Companies at this level have the advantage of everybody being on the same page about quality. This means that even if first-time quality can’t always be achieved, everybody is at least striving for it and working together to continually improve.
Level 4 companies don’t need your help as much as they need coordination with your quality process. Try not to put requirements on them that undermine or upset their quality process. Let their quality process do its job. You can back-off in overlapping areas that they have under control by shifting from a doing role to a surveillance role. Start looking at quality data integrations if you expect to do ongoing work with them. Companies at this level can have a significant impact on overall project quality and productivity.
Level 5: A Fully Deployed, Responsive Quality Program
Level 5 is the peak of quality performance. In addition to all the traits of a Level 4 organization, they are also agile and responsive. They are constantly working to refine processes and exceed client expectations. Quality is integrated into every aspect of the company, including HR and personnel evaluations.
The characteristics of a Level 5 company include:
- The company priority is for first time quality to prevent issues internally as well as for the customer.
- Inspection checklists adapt to project-specific risks and customer concerns.
- First time quality performance is part of personnel and department performance reviews.
- Issue prevention improvements are routine and occur on a regular schedule.
- Well-defined problem-solving and improvement processes are in place.
These companies are consistently firing on all cylinders, and the results show it.
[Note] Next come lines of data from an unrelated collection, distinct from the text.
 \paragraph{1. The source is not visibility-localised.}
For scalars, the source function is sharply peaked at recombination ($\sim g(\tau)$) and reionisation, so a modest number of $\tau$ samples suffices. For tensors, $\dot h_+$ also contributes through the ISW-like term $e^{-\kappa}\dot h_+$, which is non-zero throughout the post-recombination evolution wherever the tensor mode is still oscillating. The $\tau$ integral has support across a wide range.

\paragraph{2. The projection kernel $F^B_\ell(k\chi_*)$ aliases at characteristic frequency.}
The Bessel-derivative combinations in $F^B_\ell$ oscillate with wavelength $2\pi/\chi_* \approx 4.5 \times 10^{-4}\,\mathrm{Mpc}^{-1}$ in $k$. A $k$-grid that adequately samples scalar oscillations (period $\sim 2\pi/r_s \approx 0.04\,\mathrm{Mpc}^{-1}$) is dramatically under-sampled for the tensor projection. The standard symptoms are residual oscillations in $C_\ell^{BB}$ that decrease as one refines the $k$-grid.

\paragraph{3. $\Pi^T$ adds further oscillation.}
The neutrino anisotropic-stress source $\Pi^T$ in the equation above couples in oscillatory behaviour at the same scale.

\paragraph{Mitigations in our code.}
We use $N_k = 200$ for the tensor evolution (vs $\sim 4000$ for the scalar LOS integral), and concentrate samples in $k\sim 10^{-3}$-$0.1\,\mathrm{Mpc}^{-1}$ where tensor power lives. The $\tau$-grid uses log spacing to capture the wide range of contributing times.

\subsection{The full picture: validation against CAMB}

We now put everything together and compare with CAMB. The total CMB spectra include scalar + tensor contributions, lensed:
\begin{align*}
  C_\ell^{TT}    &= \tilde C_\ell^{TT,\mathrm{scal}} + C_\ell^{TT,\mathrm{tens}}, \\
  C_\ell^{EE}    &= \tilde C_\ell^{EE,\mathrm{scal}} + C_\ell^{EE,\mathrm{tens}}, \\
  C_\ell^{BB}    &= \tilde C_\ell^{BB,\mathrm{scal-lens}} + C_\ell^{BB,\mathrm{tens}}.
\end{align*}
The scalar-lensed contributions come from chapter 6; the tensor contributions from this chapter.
Your job changes with Level 5 companies. You want all of your contractors to be like this so help them learn from Level 5 companies. Focus on improving Level 3 and 4 companies, particularly those that will be doing ongoing work that are receptive to upping their game on quality. Level 5 companies have a dramatic positive impact not only on you but all of the other contractors that touch their work.
It’s Time to Level Up
At each level you can anticipate their impact on project quality, productivity, and resource demands on your quality management program. With this information you can estimate costs your project will incur in addition to their bid price. This is good a discussion to have with your team before contractors are selected!
No matter where a company is on this spectrum, there is always room for improvement. Even Level 5 companies know that they can’t be complacent when it comes to quality. If you’re at a Level 1 or 2, focus on getting to the next level incrementally—no company gets to Level 5 overnight. If you’re using this system to evaluate subcontractors, look for signs that they are trying to up their game on quality.